He said to give you this." Armando held out his open palm revealing an object
with a strange multicolored sheen, metallic, but possibly mineral, and shaped
into a perfect sphere about an inch in diameter. Fletcher accepted the gift. It
was much lighter than expected, too light to be made of metal, stone, or glass.
Fletcher stared at it for a moment then thanked the young brujo.
A brief, awkward silence ended when
Armando turned and squinted at the rugged country they planned to traverse, and
asked, “Is there a road north?”
Eric answered, “Yeah, but it’s just
as bad as the desert south of here… Hang on.” He disappeared into the dorm for
a few minutes and returned with a set of
topographical maps. Together they traced the
best possible route, and within minutes the
two travelers resumed their journey down the
access road to the north. Before they
disappeared, the nameless brujo gazed over his shoulder at Fletcher. Then he was gone.

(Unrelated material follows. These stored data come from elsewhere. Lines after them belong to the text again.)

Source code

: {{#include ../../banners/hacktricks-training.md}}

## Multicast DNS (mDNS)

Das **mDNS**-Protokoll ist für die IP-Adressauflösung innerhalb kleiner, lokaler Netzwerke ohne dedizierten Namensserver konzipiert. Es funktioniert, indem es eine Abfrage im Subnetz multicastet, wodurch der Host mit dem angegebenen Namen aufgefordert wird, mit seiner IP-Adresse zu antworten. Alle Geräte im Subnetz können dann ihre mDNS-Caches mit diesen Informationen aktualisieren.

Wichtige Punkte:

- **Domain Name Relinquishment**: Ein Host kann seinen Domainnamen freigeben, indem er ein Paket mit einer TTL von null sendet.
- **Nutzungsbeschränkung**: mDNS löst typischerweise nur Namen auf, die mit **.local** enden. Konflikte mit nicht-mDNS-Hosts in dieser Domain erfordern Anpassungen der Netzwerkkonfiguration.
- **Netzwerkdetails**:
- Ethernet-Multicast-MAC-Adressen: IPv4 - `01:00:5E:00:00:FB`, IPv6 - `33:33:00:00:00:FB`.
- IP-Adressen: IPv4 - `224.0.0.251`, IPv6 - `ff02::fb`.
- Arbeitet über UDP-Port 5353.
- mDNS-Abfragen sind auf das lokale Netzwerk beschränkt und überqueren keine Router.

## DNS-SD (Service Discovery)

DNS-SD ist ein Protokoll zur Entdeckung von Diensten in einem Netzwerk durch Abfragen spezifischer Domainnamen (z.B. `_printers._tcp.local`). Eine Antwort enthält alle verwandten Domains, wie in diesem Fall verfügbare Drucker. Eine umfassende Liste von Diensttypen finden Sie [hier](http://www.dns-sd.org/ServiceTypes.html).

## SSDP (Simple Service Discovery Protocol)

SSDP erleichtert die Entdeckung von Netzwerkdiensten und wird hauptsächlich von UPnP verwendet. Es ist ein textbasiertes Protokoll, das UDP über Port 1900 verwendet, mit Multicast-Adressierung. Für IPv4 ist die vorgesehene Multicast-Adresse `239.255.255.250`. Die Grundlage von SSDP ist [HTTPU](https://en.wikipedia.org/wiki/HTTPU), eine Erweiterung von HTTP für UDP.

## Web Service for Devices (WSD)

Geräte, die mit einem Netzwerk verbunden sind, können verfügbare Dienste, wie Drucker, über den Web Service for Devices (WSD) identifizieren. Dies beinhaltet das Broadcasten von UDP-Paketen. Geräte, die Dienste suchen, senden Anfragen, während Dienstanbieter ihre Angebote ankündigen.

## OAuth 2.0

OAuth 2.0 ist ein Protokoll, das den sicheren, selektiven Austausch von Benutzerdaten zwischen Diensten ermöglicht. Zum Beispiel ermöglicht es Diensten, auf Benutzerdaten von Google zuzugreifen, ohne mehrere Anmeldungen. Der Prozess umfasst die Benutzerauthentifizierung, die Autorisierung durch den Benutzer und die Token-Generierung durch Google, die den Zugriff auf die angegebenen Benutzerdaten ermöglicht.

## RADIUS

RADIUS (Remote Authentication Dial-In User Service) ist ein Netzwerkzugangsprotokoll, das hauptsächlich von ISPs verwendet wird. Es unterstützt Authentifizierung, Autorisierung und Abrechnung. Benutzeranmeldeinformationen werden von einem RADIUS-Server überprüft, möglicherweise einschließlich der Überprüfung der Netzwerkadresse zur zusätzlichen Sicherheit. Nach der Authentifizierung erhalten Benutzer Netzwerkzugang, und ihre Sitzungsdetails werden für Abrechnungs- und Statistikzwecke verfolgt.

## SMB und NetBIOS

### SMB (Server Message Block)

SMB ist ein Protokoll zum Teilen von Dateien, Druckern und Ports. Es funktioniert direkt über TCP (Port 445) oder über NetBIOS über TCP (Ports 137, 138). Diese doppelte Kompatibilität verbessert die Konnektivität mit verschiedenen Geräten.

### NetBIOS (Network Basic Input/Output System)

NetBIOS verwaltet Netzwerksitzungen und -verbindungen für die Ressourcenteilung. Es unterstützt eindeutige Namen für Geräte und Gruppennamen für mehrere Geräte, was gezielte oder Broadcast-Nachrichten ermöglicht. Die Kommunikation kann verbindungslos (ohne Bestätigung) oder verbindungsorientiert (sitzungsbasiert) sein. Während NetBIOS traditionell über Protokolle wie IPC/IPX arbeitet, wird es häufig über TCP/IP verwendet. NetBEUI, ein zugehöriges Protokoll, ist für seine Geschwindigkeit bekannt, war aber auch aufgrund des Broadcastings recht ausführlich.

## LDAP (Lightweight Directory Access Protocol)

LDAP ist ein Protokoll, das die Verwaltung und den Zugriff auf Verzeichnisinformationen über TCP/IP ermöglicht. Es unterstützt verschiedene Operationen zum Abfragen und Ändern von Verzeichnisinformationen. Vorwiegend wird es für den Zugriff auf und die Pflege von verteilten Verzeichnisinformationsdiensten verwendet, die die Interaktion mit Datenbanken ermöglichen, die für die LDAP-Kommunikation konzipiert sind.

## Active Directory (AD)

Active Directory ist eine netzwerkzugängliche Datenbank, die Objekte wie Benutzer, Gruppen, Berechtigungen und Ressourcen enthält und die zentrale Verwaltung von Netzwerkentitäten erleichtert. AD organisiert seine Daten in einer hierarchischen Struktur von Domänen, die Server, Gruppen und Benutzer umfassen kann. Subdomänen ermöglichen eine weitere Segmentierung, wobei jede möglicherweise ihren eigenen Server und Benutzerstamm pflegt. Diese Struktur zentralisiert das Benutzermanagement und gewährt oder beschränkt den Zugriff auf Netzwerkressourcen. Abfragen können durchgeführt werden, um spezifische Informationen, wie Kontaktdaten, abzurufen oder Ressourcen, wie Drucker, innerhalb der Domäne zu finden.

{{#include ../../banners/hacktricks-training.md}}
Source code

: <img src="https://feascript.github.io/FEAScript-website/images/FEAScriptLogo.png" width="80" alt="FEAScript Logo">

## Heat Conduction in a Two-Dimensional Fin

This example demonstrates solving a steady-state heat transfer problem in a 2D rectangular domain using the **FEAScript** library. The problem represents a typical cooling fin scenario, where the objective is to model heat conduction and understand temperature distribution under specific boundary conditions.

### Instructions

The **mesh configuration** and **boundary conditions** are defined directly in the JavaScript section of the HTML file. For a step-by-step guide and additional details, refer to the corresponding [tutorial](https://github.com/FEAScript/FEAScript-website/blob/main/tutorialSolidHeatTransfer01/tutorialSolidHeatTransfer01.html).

Fletcher couldn't shake the encounter with the Yaqui shaman until
later that night, when his thoughts were dominated by their second observing
run. However, everything went much as expected, and again, they finished well before dawn, shut everything down and went
straight to their bunks.
As
Fletcher pulled off his jeans in the darkness before hitting the sheets, he
felt the odd little sphere in his right front pocket and pulled it out to place
it on the writing table next to the bed. It seemed a bit larger than he
remembered. But there was another feature he hadn’t noticed in the daylight—the
sphere gave off a faint glow. He thought perhaps traces of phosphorescent
minerals might be present, but when he held it up close for inspection the
light shifted slowly from one hue to another, and he could detect
almost-invisible lines on the surface. He examined the lines, rotating the
sphere. At first he refused to believe his eyes, but the straight lines were
too straight and the curved lines connecting them were too perfectly
geometrical to have occurred by any natural process. The thought sprang to mind
that they resembled a kind of three dimensional rune, but he dismissed it at
once as too ludicrous to consider. He came to a reluctant conclusion—the
sophisticated orb was an artifact, and probably not made by a Yaqui indian.
Fletcher
set the thing on the table, and it immediately began rolling toward the edge.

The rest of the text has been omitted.